Nothing but an exact copy of the data should be given.
BEGIN
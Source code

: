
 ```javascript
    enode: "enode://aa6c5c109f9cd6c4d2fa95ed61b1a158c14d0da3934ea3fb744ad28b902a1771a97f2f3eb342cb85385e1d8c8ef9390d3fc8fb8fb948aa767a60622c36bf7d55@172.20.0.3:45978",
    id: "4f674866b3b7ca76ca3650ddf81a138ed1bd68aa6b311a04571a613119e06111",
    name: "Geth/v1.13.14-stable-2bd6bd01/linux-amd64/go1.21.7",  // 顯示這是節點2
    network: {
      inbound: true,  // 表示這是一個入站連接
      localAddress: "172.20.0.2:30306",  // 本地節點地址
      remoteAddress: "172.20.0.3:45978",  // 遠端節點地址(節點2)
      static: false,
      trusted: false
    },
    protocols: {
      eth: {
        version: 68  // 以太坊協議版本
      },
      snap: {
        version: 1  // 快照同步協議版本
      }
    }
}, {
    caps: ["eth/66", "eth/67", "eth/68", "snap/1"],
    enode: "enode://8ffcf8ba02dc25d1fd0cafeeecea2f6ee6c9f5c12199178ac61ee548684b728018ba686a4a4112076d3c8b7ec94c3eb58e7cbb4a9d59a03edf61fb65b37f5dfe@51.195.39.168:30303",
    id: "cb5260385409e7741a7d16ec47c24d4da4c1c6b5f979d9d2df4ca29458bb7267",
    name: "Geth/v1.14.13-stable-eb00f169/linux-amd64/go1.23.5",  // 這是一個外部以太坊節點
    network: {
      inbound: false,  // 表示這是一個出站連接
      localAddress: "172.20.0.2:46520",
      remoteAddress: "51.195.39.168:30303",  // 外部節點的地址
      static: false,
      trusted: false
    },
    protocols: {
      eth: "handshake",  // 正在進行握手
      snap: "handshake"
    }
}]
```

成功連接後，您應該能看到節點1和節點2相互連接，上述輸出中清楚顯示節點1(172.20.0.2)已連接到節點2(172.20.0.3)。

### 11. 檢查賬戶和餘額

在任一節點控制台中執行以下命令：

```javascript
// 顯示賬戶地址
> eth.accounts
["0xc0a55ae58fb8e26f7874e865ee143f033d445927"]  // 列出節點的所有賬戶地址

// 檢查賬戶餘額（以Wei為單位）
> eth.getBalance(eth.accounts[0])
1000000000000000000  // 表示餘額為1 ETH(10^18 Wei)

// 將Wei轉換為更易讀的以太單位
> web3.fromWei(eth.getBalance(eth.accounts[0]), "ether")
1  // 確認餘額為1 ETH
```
END
## Your solution
Source code

:
 ```javascript
    enode: "enode://aa6c5c109f9cd6c4d2fa95ed61b1a158c14d0da3934ea3fb744ad28b902a1771a97f2f3eb342cb85385e1d8c8ef9390d3fc8fb8fb948aa767a60622c36bf7d55@172.20.0.3:45978",
    id: "4f674866b3b7ca76ca3650ddf81a138ed1bd68aa6b311a04571a613119e06111",
    name: "Geth/v1.13.14-stable-2bd6bd01/linux-amd64/go1.21.7",  // 顯示這是節點2
    network: {
      inbound: true,  // 表示這是一個入站連接
      localAddress: "172.20.0.2:30306",  // 本地節點地址
      remoteAddress: "172.20.0.3:45978",  // 遠端節點地址(節點2)
      static: false,
      trusted: false
    },
    protocols: {
      eth: {
        version: 68  // 以太坊協議版本
      },
      snap: {
        version: 1  // 快照同步協議版本
      }
    }
}, {
    caps: ["eth/66", "eth/67", "eth/68", "snap/1"],
    enode: "enode://8ffcf8ba02dc25d1fd0cafeeecea2f6ee6c9f5c12199178ac61ee548684b728018ba686a4a4112076d3c8b7ec94c3eb58e7cbb4a9d59a03edf61fb65b37f5dfe@51.195.39.168:30303",
    id: "cb5260385409e7741a7d16ec47c24d4da4c1c6b5f979d9d2df4ca29458bb7267",
    name: "Geth/v1.14.13-stable-eb00f169/linux-amd64/go1.23.5",  // 這是一個外部以太坊節點
    network: {
      inbound: false,  // 表示這是一個出站連接
      localAddress: "172.20.0.2:46520",
      remoteAddress: "51.195.39.168:30303",  // 外部節點的地址
      static: false,
      trusted: false
    },
    protocols: {
      eth: "handshake",  // 正在進行握手
      snap: "handshake"
    }
}]
```

成功連接後，您應該能看到節點1和節點2相互連接，上述輸出中清楚顯示節點1(172.20.0.2)已連接到節點2(172.20.0.3)。

### 11. 檢查賬戶和餘額

在任一節點控制台中執行以下命令：

```javascript
// 顯示賬戶地址
> eth.accounts
["0xc0a55ae58fb8e26f7874e865ee143f033d445927"]  // 列出節點的所有賬戶地址

// 檢查賬戶餘額（以Wei為單位）
> eth.getBalance(eth.accounts[0])
1000000000000000000  // 表示餘額為1 ETH(10^18 Wei)

// 將Wei轉換為更易讀的以太單位
> web3.fromWei(eth.getBalance(eth.accounts[0]), "ether")
1  // 確認餘額為1 ETH
```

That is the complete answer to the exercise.